Stored data:
=====

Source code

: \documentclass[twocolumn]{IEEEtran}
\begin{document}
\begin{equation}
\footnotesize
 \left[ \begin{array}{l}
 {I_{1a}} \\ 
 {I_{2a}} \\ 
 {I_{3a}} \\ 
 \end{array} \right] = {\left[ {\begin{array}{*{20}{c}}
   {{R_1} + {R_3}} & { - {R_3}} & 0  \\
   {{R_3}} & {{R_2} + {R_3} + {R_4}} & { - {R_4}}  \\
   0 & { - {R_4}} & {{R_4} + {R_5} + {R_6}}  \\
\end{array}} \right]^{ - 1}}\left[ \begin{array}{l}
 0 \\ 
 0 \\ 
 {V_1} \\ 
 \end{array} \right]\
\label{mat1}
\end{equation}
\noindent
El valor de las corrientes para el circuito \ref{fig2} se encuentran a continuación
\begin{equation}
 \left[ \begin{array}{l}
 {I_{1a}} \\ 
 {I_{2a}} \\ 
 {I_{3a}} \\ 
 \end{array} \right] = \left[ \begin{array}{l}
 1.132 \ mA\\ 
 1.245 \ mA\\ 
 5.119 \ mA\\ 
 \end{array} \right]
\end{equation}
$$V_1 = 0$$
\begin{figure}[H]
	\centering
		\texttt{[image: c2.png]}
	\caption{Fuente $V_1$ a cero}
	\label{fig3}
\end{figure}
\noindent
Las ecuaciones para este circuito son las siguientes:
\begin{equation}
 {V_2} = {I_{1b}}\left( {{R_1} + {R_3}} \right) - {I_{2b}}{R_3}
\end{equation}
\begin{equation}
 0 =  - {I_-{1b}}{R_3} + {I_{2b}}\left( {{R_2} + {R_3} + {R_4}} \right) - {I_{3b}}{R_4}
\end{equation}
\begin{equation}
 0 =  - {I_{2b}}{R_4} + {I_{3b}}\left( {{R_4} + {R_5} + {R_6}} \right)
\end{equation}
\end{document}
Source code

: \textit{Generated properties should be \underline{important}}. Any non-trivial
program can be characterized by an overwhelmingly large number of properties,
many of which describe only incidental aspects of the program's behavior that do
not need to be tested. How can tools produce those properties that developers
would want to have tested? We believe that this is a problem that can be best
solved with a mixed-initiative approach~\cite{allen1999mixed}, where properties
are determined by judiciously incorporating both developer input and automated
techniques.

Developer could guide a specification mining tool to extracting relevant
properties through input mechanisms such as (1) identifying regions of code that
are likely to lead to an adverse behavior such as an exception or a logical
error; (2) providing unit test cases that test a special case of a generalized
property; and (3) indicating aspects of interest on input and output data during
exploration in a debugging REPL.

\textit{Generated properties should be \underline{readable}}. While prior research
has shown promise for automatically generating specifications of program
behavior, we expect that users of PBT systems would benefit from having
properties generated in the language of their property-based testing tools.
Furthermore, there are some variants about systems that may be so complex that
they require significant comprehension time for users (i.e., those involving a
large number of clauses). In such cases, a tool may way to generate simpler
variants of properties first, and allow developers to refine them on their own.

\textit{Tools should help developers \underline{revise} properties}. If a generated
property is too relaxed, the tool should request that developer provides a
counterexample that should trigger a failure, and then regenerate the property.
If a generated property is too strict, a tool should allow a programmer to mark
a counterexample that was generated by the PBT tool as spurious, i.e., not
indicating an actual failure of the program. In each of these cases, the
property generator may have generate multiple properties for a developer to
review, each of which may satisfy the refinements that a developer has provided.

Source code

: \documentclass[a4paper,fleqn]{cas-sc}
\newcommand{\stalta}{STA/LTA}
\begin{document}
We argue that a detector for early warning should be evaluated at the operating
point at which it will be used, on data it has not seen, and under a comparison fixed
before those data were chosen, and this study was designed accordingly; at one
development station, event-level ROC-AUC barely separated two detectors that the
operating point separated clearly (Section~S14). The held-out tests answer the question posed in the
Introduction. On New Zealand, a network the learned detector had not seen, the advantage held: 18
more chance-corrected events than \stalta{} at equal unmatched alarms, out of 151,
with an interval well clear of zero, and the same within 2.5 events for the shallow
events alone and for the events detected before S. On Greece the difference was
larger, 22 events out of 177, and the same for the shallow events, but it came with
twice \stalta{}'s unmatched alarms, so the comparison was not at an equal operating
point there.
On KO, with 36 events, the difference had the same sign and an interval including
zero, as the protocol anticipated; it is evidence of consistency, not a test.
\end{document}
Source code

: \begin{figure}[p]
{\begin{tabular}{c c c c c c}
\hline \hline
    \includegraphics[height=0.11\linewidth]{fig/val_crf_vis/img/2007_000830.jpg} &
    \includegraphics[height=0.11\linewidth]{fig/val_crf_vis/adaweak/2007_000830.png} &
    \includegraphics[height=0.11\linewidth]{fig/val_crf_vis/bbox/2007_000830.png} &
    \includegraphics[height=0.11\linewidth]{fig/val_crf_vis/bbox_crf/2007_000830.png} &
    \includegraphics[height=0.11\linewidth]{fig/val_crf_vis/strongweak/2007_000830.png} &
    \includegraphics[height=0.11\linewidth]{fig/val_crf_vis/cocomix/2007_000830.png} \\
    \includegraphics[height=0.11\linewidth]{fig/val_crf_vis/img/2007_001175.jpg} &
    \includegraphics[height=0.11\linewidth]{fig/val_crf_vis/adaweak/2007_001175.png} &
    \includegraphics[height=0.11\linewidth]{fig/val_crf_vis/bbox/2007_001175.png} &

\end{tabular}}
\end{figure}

=====

Could you output exactly the lines from the one containing "more chance-corrected events" to the end of the entries above, both included, and no others?

REPLY:
more chance-corrected events than \stalta{} at equal unmatched alarms, out of 151,
with an interval well clear of zero, and the same within 2.5 events for the shallow
events alone and for the events detected before S. On Greece the difference was
larger, 22 events out of 177, and the same for the shallow events, but it came with
twice \stalta{}'s unmatched alarms, so the comparison was not at an equal operating
point there.
On KO, with 36 events, the difference had the same sign and an interval including
zero, as the protocol anticipated; it is evidence of consistency, not a test.
\end{document}
Source code

: \begin{figure}[p]
{\begin{tabular}{c c c c c c}
\hline \hline
    \includegraphics[height=0.11\linewidth]{fig/val_crf_vis/img/2007_000830.jpg} &
    \includegraphics[height=0.11\linewidth]{fig/val_crf_vis/adaweak/2007_000830.png} &
    \includegraphics[height=0.11\linewidth]{fig/val_crf_vis/bbox/2007_000830.png} &
    \includegraphics[height=0.11\linewidth]{fig/val_crf_vis/bbox_crf/2007_000830.png} &
    \includegraphics[height=0.11\linewidth]{fig/val_crf_vis/strongweak/2007_000830.png} &
    \includegraphics[height=0.11\linewidth]{fig/val_crf_vis/cocomix/2007_000830.png} \\
    \includegraphics[height=0.11\linewidth]{fig/val_crf_vis/img/2007_001175.jpg} &
    \includegraphics[height=0.11\linewidth]{fig/val_crf_vis/adaweak/2007_001175.png} &
    \includegraphics[height=0.11\linewidth]{fig/val_crf_vis/bbox/2007_001175.png} &

\end{tabular}}
\end{figure}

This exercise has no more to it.